Feature #16739
closed[a-d-c] throttle option for concurrent VM create requests
Added by Ward Vandewege over 4 years ago. Updated over 4 years ago.
Description
Add an a-d-c throttle field (not at the driver level) for concurrent create requests, because it may be useful for other providers, too.
Reuse the quota limit mechanism in a-d-c. Default the throttle to 20 for Azure in our config example.
See #16625 for the rationale behind this.

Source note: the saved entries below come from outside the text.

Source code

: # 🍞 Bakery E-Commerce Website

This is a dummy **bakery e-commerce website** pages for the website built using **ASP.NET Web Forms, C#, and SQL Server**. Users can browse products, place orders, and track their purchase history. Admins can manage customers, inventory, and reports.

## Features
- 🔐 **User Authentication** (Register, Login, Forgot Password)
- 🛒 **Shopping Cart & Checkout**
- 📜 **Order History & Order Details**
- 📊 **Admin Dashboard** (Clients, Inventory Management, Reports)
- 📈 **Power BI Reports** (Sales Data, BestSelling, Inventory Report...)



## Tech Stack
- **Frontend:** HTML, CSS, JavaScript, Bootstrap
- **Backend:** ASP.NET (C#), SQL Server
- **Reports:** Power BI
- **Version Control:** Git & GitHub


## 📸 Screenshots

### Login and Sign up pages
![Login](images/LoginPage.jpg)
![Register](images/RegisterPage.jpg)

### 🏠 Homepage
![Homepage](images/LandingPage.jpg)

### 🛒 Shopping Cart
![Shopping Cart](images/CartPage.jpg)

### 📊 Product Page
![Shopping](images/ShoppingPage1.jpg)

Updated by Ward Vandewege over 4 years ago
- Related to Feature #16625: Support creating VMs from Azure "image" resource not just bare VHD added
Updated by Ward Vandewege over 4 years ago
Ready for review at baa1f256924655d67b704f35981e9839743fab99 on branch 16739-concurrent-node-create-throttle
Updated by Ward Vandewege over 4 years ago
- Status changed from New to In Progress
Updated by Tom Clegg over 4 years ago
I think you could skip CheckRateLimitError (which would log a slightly misleading message "suspending remote calls due to rate-limit error") and do this
logger.Info("reached MaxConcurrentNodeCreateOps") wp.instanceSet.throttleCreate.ErrorUntil(errors.New("reached MaxConcurrentNodeCreateOps"), time.Now().Add(5*time.Second), wp.notify) return false
...also eliminating the new quotaerror type.
Log message should probably use the snakecase found in config since that's what admin will need to look for.
How about "MaxConcurrentInstanceCreateOps" instead of ...NodeCreateOps? I think we should stick with one term for a given thing in config keys & docs -- the section is called CloudVMs and other config keys use the term "instances", which is probably best since Azure/GCP/AWS all refer to "virtual machine instances".
(Some of the comments already say "workers" where they should probably say "instances" instead... but at least they're just comments.)
Nit: The "(azure)" stuff in the config-defaults comments could be misconstrued to mean that the feature only applies to Azure. Maybe more explicit, like "This is recommended by Azure in certain scenarios (see {link}) and can be used with other cloud providers too, if desired."?
Meanwhile, in existing code... I noticed the worker struct had its own throttleCreate and throttleInstances, unused except for a bogus call to wp.throttleCreate.Error() in Create() that clearly should have been checking wp.instanceSet.throttleCreate.Error() instead. Pushed a fix to your branch.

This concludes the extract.